Goal of the exercise
Everything from the first line of the material to the line containing "Bei jeder Erzeugung", inclusive, must be given again exactly; no pictures, and nothing past that line.

Dataset records

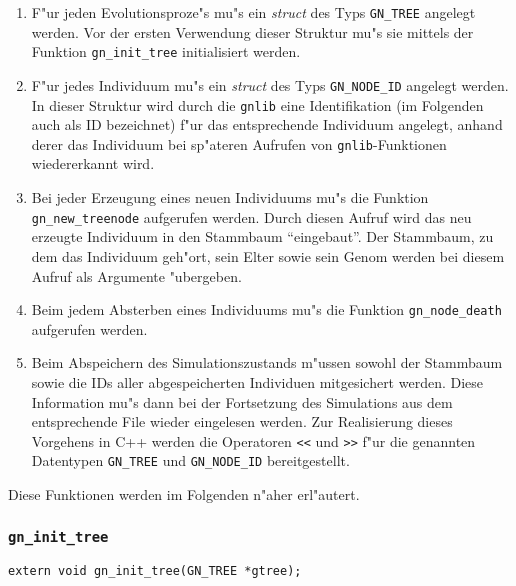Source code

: \documentclass[a4paper, fleqn]{article}
\begin{document}
\begin{enumerate}

\item F"ur jeden Evolutionsproze"s mu"s ein \textsl{struct} des Typs
    \verb|GN_TREE| angelegt werden. Vor der ersten Verwendung dieser
    Struktur mu"s sie mittels der Funktion \verb|gn_init_tree|
    initialisiert werden.

\item F"ur jedes Individuum mu"s ein \textsl{struct} des Typs
    \verb|GN_NODE_ID| angelegt werden. In dieser Struktur wird
    durch die \texttt{gnlib} eine Identifikation (im Folgenden auch als
    ID bezeichnet) f"ur das entsprechende
    Individuum angelegt, anhand derer das Individuum bei sp"ateren
    Aufrufen von \texttt{gnlib}-Funktionen wiedererkannt wird.

\item Bei jeder Erzeugung eines neuen Individuums mu"s die Funktion
    \verb|gn_new_treenode| aufgerufen werden. Durch diesen Aufruf wird
    das neu erzeugte Individuum in den Stammbaum "`eingebaut"'. Der
    Stammbaum, zu dem das Individuum geh"ort, sein Elter sowie sein
    Genom werden bei diesem Aufruf als Argumente "ubergeben.

\item Beim jedem Absterben eines Individuums mu"s die Funktion
    \verb|gn_node_death| aufgerufen werden.

\item Beim Abspeichern des Simulationszustands m"ussen sowohl der
    Stammbaum sowie die IDs aller abgespeicherten Individuen mitgesichert
    werden. Diese Information mu"s dann bei der Fortsetzung des
    Simulations aus dem entsprechende File wieder eingelesen werden.
    Zur Realisierung dieses Vorgehens in C++ werden die Operatoren
    \verb|<<| und \verb|>>| f"ur die genannten Datentypen
    \verb|GN_TREE| und \verb|GN_NODE_ID| bereitgestellt.

\end{enumerate}

Diese Funktionen werden im Folgenden n"aher erl"autert.


\subsubsection{\texttt{gn\_init\_tree}}
\label{gn_init_tree}

\begin{verbatim}
extern void gn_init_tree(GN_TREE *gtree);
\end{verbatim}
\end{document}
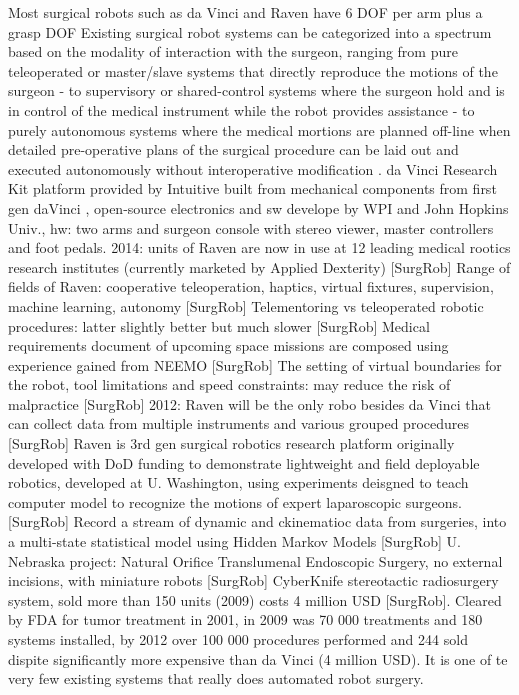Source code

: Most surgical robots such as da Vinci and Raven have 6 DOF per arm plus a grasp DOF \citep{bib:raven_debride}
Existing surgical robot systems can be categorized into a spectrum based on the modality of interaction with the surgeon, ranging from pure teleoperated or master/slave systems that directly reproduce the motions of the surgeon - to supervisory or shared-control systems where the surgeon hold and is in control of the medical instrument while the robot provides assistance - to purely autonomous systems where the medical mortions are planned off-line when detailed pre-operative plans of the surgical procedure can be laid out and executed autonomously without interoperative modification \citep{bib:raven_debride}.
da Vinci Research Kit platform provided by Intuitive built from mechanical components from first gen daVinci \citep{bib:raven_observ}, open-source electronics and sw develope by WPI and John Hopkins Univ., hw: two arms and surgeon console with stereo viewer, master controllers and foot pedals.
2014: units of Raven are now in use at 12 leading medical rootics research institutes (currently marketed by Applied Dexterity) [SurgRob]
Range of fields of Raven: cooperative teleoperation, haptics, virtual fixtures, supervision, machine learning, autonomy [SurgRob]
Telementoring vs teleoperated robotic procedures: latter slightly better but much slower [SurgRob]
Medical requirements document of upcoming space missions are composed using experience gained from NEEMO [SurgRob]
The setting of virtual boundaries for the robot, tool limitations and speed constraints: may reduce the risk of malpractice [SurgRob]
2012: Raven will be the only robo besides da Vinci that can collect data from multiple instruments and various grouped procedures [SurgRob]
Raven is 3rd gen surgical robotics research platform originally developed with DoD funding to demonstrate lightweight and field deployable robotics, developed at U. Washington, using experiments deisgned to teach  computer model to recognize the motions of expert laparoscopic surgeons. [SurgRob] Record a stream of dynamic and ckinematioc data from surgeries, into a multi-state statistical model using Hidden Markov Models [SurgRob]
U. Nebraska project: Natural Orifice Translumenal Endoscopic Surgery, no external incisions, with miniature robots [SurgRob]
CyberKnife stereotactic radiosurgery system, sold more than 150 units (2009) costs 4 million USD [SurgRob]. Cleared by FDA for tumor treatment in 2001, in 2009 was 70 000 treatments and 180 systems installed, by 2012 over 100 000 procedures performed and 244 sold dispite significantly more expensive than da Vinci (4 million USD). It is one of te very few existing systems that really does automated robot surgery.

Task result
Source code

: \documentclass[a4paper, fleqn]{article}
\begin{document}
\begin{enumerate}

\item F"ur jeden Evolutionsproze"s mu"s ein \textsl{struct} des Typs
    \verb|GN_TREE| angelegt werden. Vor der ersten Verwendung dieser
    Struktur mu"s sie mittels der Funktion \verb|gn_init_tree|
    initialisiert werden.

\item F"ur jedes Individuum mu"s ein \textsl{struct} des Typs
    \verb|GN_NODE_ID| angelegt werden. In dieser Struktur wird
    durch die \texttt{gnlib} eine Identifikation (im Folgenden auch als
    ID bezeichnet) f"ur das entsprechende
    Individuum angelegt, anhand derer das Individuum bei sp"ateren
    Aufrufen von \texttt{gnlib}-Funktionen wiedererkannt wird.

\item Bei jeder Erzeugung eines neuen Individuums mu"s die Funktion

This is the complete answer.